The notion underlying all these projects was the creation of a transmitter facility which could communicate with nuclear submarines submerged in the ocean following World War III or other nuclear detonations.  The transmitter remains controversial, however, because the effects of high ground currents on the environment and surrounding electromagnetic files are not known. 

“Drive” plays with this tantalizing premise, and suggests that ELF waves impact “the inner ear,” unbalancing internal pressure to the point that human heads could -- a la The Fury (1978) or Scanners (1981) -- simply explode.  But where those rated-R horror films featured full-on exploding heads, “Drive” takes a different tact, perhaps because of TV limitations.  Here, the heads explode off-screen like popping zits, and we see the sudden spurting of blood, but not flesh literally blowing apart.  This visualization is remarkable effective, and sickening.

Amusingly, “Drive” also functions as something of a character-piece.  The episode suggests that the ill-informed conspiracy theories of a knucklehead like Crump could, in fact, be accurate on some occasions.
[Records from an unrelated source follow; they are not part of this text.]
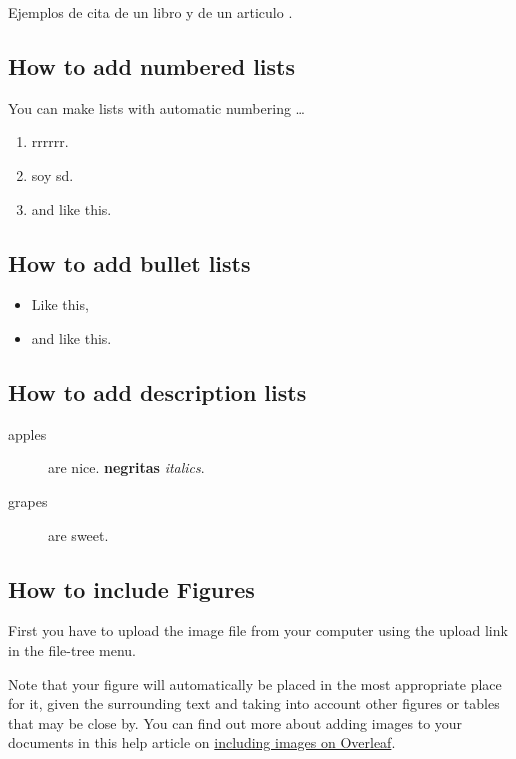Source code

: \documentclass[12pt]{report} %
\begin{document}
Ejemplos de cita de un libro \cite{Andersson2020} y 
de un articulo \cite{Samer2017}.



 
\subsection{How to add numbered lists}

You can make lists with automatic numbering \dots

\begin{enumerate}
  \item rrrrrr.
  \item    soy sd.
  \item and like this.
\end{enumerate}


\subsection{How to add bullet lists}

\begin{itemize}
 \item Like this,
 \item and like this.
\end{itemize}


\subsection{How to add description lists}

\begin{description}
 \item[apples] are nice. \textbf{negritas} \textit{italics}.
 \item[grapes] are sweet.
\end{description}


\subsection{How to include Figures}
First you have to upload the image file from your computer using the upload link in the file-tree menu.  

Note that your figure will automatically be placed in the most appropriate place for it, given the surrounding text and taking into account other figures or tables that may be close by. You can find out more about adding images to your documents in this help article on \href{https://www.overleaf.com/learn/how-to/Including_images_on_Overleaf}{including images on Overleaf}.
 
\end{document}
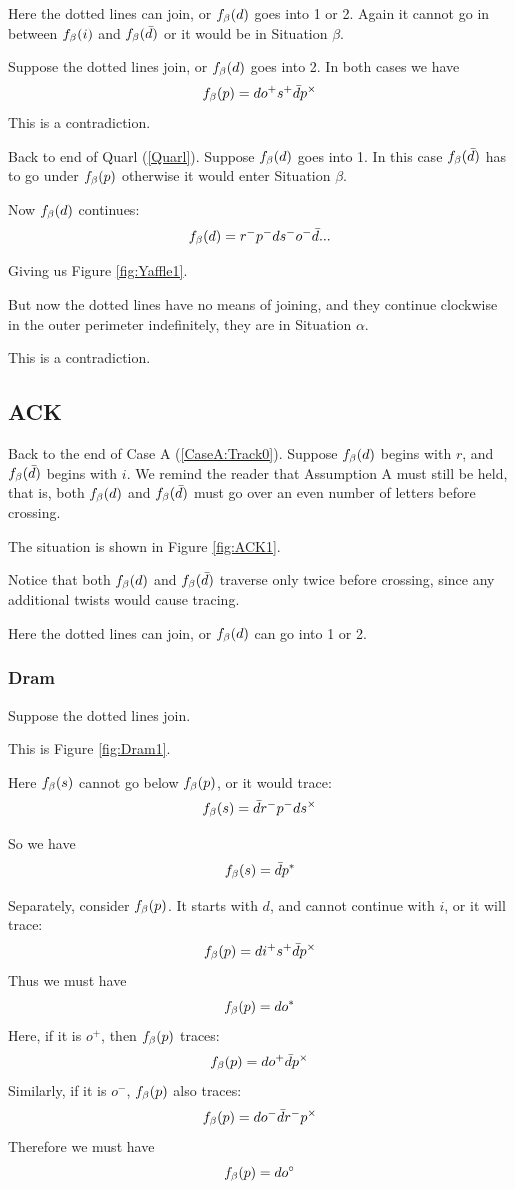 Here the dotted lines can join, or $\fbd$ goes into 1 or 2. Again it cannot go in between $\fbi$ and $\fbdb$ or it would be in Situation $\beta$.

Suppose the dotted lines join, or $\fbd$ goes into 2. In both cases we have
\[
\fbp = d o^+ s^+ \dbar p^\times
\]
This is a contradiction.


\label{Yaffle}
Back to end of Quarl (\ref{Quarl}). Suppose $\fbd$ goes into 1. In this case $\fbdb$ has to go under $\fbp$ otherwise it would enter Situation $\beta$.

Now $\fbd$ continues:
\[
\fbd = r^- p^- d s^- o^- \dbar...
\]

Giving us Figure \ref{fig:Yaffle1}.

But now the dotted lines have no means of joining, and they continue clockwise in the outer perimeter indefinitely, they are in Situation $\alpha$.

This is a contradiction.




\subsection{ACK} \label{ACK}
Back to the end of Case A (\ref{CaseA:Track0}). Suppose $\fbd$ begins with $r$, and $\fbdb$ begins with $i$. We remind the reader that Assumption A must still be held, that is, both $\fbd$ and $\fbdb$ must go over an even number of letters before crossing.

The situation is shown in Figure \ref{fig:ACK1}.

Notice that both $\fbd$ and $\fbdb$ traverse only twice before crossing, since any additional twists would cause tracing.

Here the dotted lines can join, or $\fbd$ can go into 1 or 2.

\subsubsection{Dram} \label{Dram}
Suppose the dotted lines join. 

This is Figure \ref{fig:Dram1}.

Here $\fbs$ cannot go below $\fbp$, or it would trace:
\[
\fbs = \dbar r^- p^- d s^\times
\]

So we have
\[
\fbs = \dbar p^*
\]

Separately, consider $\fbp$. It starts with $d$, and cannot continue with $i$, or it will trace:
\[
\fbp = d i^+ s^+ \dbar p^\times
\]
Thus we must have
\[
\fbp = d o^*
\]
Here, if it is $o^+$, then $\fbp$ traces:
\[
\fbp = d o^+ \dbar p^\times
\]
Similarly, if it is $o^-$, $\fbp$ also traces:
\[
\fbp = d o^- \dbar r^- p^\times
\]
Therefore we must have
\[
\fbp = d o^\circ
\]

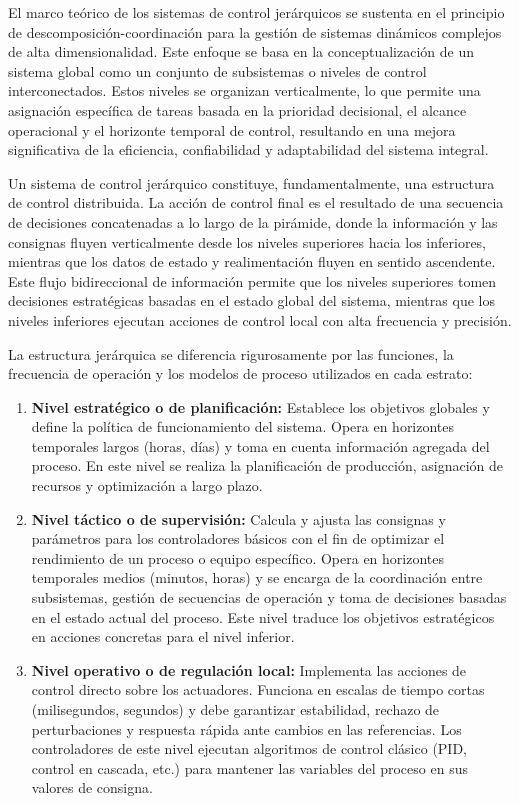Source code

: El marco teórico de los sistemas de control jerárquicos se sustenta en el principio de descomposición-coordinación para la gestión de sistemas dinámicos complejos de alta dimensionalidad. Este enfoque se basa en la conceptualización de un sistema global como un conjunto de subsistemas o niveles de control interconectados. Estos niveles se organizan verticalmente, lo que permite una asignación específica de tareas basada en la prioridad decisional, el alcance operacional y el horizonte temporal de control, resultando en una mejora significativa de la eficiencia, confiabilidad y adaptabilidad del sistema integral.

Un sistema de control jerárquico constituye, fundamentalmente, una estructura de control distribuida. La acción de control final es el resultado de una secuencia de decisiones concatenadas a lo largo de la pirámide, donde la información y las consignas fluyen verticalmente desde los niveles superiores hacia los inferiores, mientras que los datos de estado y realimentación fluyen en sentido ascendente. Este flujo bidireccional de información permite que los niveles superiores tomen decisiones estratégicas basadas en el estado global del sistema, mientras que los niveles inferiores ejecutan acciones de control local con alta frecuencia y precisión.

La estructura jerárquica se diferencia rigurosamente por las funciones, la frecuencia de operación y los modelos de proceso utilizados en cada estrato:
\begin{enumerate}

\item \textbf{Nivel estratégico o de planificación:} Establece los objetivos globales y define la política de funcionamiento del sistema. Opera en horizontes temporales largos (horas, días) y toma en cuenta información agregada del proceso. En este nivel se realiza la planificación de producción, asignación de recursos y optimización a largo plazo.

\item \textbf{Nivel táctico o de supervisión:} Calcula y ajusta las consignas y parámetros para los controladores básicos con el fin de optimizar el rendimiento de un proceso o equipo específico. Opera en horizontes temporales medios (minutos, horas) y se encarga de la coordinación entre subsistemas, gestión de secuencias de operación y toma de decisiones basadas en el estado actual del proceso. Este nivel traduce los objetivos estratégicos en acciones concretas para el nivel inferior.

\item \textbf{Nivel operativo o de regulación local:} Implementa las acciones de control directo sobre los actuadores. Funciona en escalas de tiempo cortas (milisegundos, segundos) y debe garantizar estabilidad, rechazo de perturbaciones y respuesta rápida ante cambios en las referencias. Los controladores de este nivel ejecutan algoritmos de control clásico (PID, control en cascada, etc.) para mantener las variables del proceso en sus valores de consigna.

\end{enumerate}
He reflexively suspects that the government has “done this” to him, and in fact he’s right.  Even a broken clock is right two times a day, and in this case Crump’s paranoia, as Mulder notes, is entirely justified.  Of course, he is not the government’s “guinea pig” as he fears and suspects, but rather the collateral damage of the government’s pure incompetence.  The Seafarer project suffered an unexpected power surge.  Nobody was out to get Crump, in other words, but nor was anybody protecting him.

Mulder and Crump clearly don’t like each other very well, or understand each other much, but their mutual situation -- trapped in a speeding car with death just moments away -- allows them to bond on simple human terms, and that’s where “Drive” really excels.  Nobody deserves to suffer in the way that Crump does, and Mulder does everything within his power to save him.  This episode is about showing humanity towards someone who, quite frankly, can be horrible to deal with.
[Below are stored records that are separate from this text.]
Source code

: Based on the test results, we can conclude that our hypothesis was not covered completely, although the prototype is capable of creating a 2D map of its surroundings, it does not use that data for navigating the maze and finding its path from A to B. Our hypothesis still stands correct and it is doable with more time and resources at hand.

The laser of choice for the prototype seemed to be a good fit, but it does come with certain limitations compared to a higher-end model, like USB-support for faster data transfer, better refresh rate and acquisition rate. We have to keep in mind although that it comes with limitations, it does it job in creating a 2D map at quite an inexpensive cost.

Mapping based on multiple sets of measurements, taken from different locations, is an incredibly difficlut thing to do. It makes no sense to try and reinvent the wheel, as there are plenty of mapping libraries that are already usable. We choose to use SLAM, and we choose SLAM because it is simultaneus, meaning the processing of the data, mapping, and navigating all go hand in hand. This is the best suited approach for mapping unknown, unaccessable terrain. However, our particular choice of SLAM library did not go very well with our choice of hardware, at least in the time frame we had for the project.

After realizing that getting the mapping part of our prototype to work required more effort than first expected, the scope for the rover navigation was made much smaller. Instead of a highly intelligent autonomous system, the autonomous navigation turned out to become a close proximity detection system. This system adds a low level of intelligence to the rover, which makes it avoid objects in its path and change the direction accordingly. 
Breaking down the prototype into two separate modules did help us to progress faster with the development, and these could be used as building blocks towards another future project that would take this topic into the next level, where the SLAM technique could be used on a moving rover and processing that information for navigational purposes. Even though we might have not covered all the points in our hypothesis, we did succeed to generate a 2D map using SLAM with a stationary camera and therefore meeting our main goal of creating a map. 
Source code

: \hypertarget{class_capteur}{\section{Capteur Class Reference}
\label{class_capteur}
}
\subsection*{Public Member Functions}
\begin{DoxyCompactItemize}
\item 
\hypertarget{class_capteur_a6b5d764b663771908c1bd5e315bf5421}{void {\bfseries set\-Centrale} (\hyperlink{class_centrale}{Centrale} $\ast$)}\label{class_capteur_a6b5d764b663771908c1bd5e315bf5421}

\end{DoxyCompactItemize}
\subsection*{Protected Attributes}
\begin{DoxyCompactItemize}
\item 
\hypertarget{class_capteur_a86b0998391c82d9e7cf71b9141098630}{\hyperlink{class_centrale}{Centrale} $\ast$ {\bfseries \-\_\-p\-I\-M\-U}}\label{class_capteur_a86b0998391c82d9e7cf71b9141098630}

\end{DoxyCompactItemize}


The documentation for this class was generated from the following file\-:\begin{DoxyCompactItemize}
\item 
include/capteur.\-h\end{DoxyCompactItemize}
In fact, the episode’s final act carries so much emotional weight because we have become thoroughly invested in Crump’s plight, and the episode teases us with the possibility of a fix...a cure.  Scully plans to meet Mulder at the coast, by the sea, and will insert a long needle into his ear to relieve the pressure.  This act will render him permanently deaf, but it's a trade-off he’s willing to make.  Accordingly,“Drive” lures us into believing there’s still a chance that Crump could yet live.
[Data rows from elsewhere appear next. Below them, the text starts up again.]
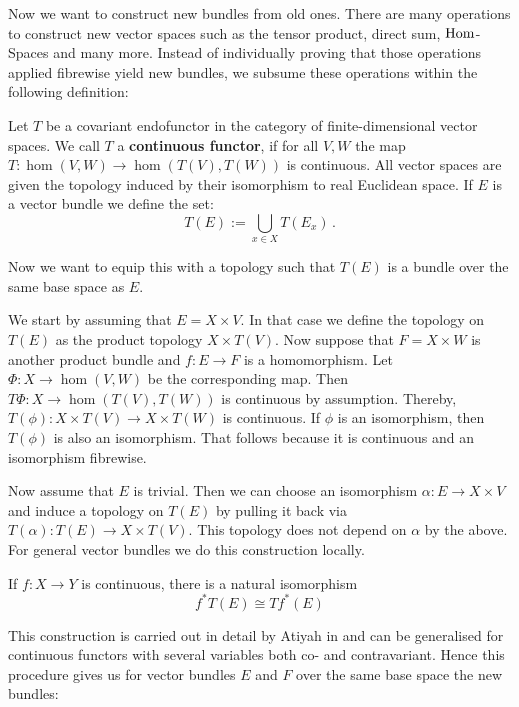 Now we want to construct new bundles from old ones. There are many operations to construct new vector spaces such as the tensor product, direct sum, $\Hom$-Spaces and many more. Instead of individually proving that those operations applied fibrewise yield new bundles, we subsume these operations within the following definition: 

\begin{definition}
	Let $T$ be a covariant endofunctor in the category of finite-dimensional vector spaces. We call $T$ a \textbf{continuous functor}, if for all $V,W$ the map $T:\hom(V,W)\to \hom(T(V),T(W))$ is continuous. All vector spaces are given the topology induced by their isomorphism to real Euclidean space. If $E$  is a vector bundle we define the set:
	\begin{equation*}
		T(E):=\bigcup_{x\in X}T(E_x)\,.
	\end{equation*} 
\end{definition}
Now we want to equip this with a topology such that $T(E)$ is a bundle over the same base space as $E$.
\begin{definition}\label{def:vb-constructingNewBundles}
	We start by assuming that $E = X\times V$. In that case we define the topology on $T(E)$ as the product topology $X\times T(V)$. Now suppose that $F = X \times W$ is another product bundle and $f:E\to F$ is a homomorphism. Let $\Phi: X \to \hom(V,W)$ be the corresponding map. Then $T\Phi: X\to \hom(T(V),T(W))$ is continuous by assumption. Thereby, $T(\phi):X\times T(V)\to X\times T(W)$ is continuous. If $\phi$ is an isomorphism, then $T(\phi)$ is also an isomorphism. That follows because it is continuous and an isomorphism fibrewise.
	
	Now assume that $E$ is trivial. Then we can choose an isomorphism $\alpha: E\to X\times V$ and induce a topology on $T(E)$ by pulling it back via $T(\alpha) : T(E) \to X\times T(V)$. This topology does not depend on $\alpha$ by the above. 
	For general vector bundles we do this construction locally. 
	
	If $f:X\to Y$ is continuous, there is a natural isomorphism
	\begin{equation*}
		f^*T(E)\cong Tf^*(E)
	\end{equation*}

\end{definition}
	This construction is carried out in detail by Atiyah in \cite[Chapter 1.2]{atiyah1989k} and can be generalised for continuous functors with several variables both co- and contravariant. Hence this procedure gives us for vector bundles $E$ and $F$ over the same base space the new bundles:
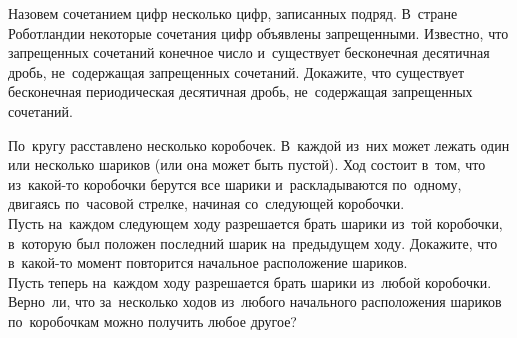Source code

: \begin{problems}
\item
Назовем сочетанием цифр несколько цифр, записанных подряд.
В~стране Роботландии некоторые сочетания цифр объявлены запрещенными.
Известно, что запрещенных сочетаний конечное число и~существует бесконечная
десятичная дробь, не~содержащая запрещенных сочетаний.
Докажите, что существует бесконечная периодическая десятичная дробь,
не~содержащая запрещенных сочетаний.

\item
По~кругу расставлено несколько коробочек.
В~каждой из~них может лежать один или несколько шариков (или она может быть
пустой).
Ход состоит в~том, что из~какой-то коробочки берутся все шарики
и~раскладываются по~одному, двигаясь по~часовой стрелке, начиная со~следующей
коробочки.
\\
\subproblem
Пусть на~каждом следующем ходу разрешается брать шарики из~той коробочки,
в~которую был положен последний шарик на~предыдущем ходу.
Докажите, что в~какой-то момент повторится начальное расположение шариков.
\\
\subproblem
Пусть теперь на~каждом ходу разрешается брать шарики из~любой коробочки.
Верно~ли, что за~несколько ходов из~любого начального расположения шариков
по~коробочкам можно получить любое другое?

\end{problems}

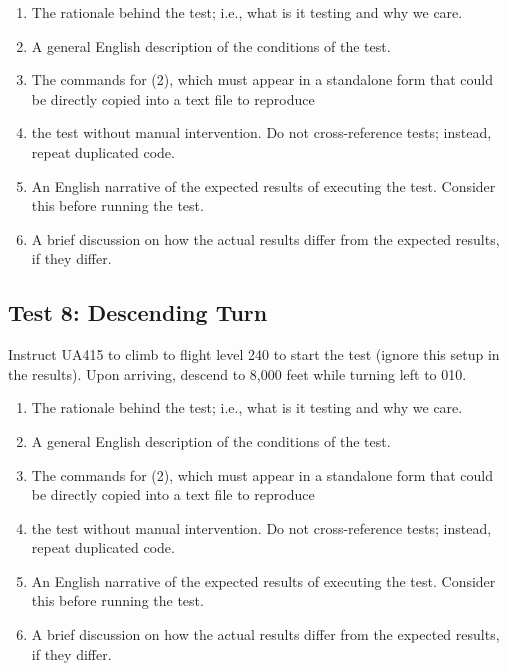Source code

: \documentclass[letterpaper, 12pt]{article}
\begin{document}
\begin{enumerate}
\item The rationale behind the test; i.e., what is it testing and why we care.
\item A general English description of the conditions of the test.
\item The commands for (2), which must appear in a standalone form that could be directly copied into a text file to reproduce
\item the test without manual intervention. Do not cross-reference tests; instead, repeat duplicated code.
\item An English narrative of the expected results of executing the test. Consider this before running the test.
\item A brief discussion on how the actual results differ from the expected results, if they differ.
\end{enumerate}

\subsection{Test 8: Descending Turn}
Instruct UA415 to climb to flight level 240 to start the test (ignore this setup in the results). Upon arriving, descend to 8,000 feet while turning left to 010.
\begin{enumerate}
\item The rationale behind the test; i.e., what is it testing and why we care.
\item A general English description of the conditions of the test.
\item The commands for (2), which must appear in a standalone form that could be directly copied into a text file to reproduce
\item the test without manual intervention. Do not cross-reference tests; instead, repeat duplicated code.
\item An English narrative of the expected results of executing the test. Consider this before running the test.
\item A brief discussion on how the actual results differ from the expected results, if they differ.
\end{enumerate}
\end{document}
But then, Mulder drives by in the episode's closing moments, and we see that scarlet blood spatter on the window of his car.  He was moments -- maybe just feet -- away from saving his ward.



“Drive’ succeeds on the principle of “you stop moving, you die,” and speeds towards its conclusion with purpose and pathos.  I wonder too, if the “you stop moving, you die” edict applies to Crump's life.  He’s a man who has been cut no breaks in life, and hates everybody ahead of him in the “line.”  Every day he has to keep trying -- keep moving -- or he and his wife fall further behind in the race of life.   

In “Drive,” Crump runs up against something that makes him run even faster, but it’s a race he can never win. There's something very human about that predicament, which is why what happens to Patrick Crump matters to Mulder.  It matters to the rest of us too.

Next week: "Monday."

1 comment:

  1. Never got into this episode when it was broadcast. I figured assuming his condition was real and that he's in a '68 Barracuda he's got seven hours to live max. And that's starting from a full tank and being optimistic about mileage...

    Wait a second... wouldn't driving East result in moving faster through space?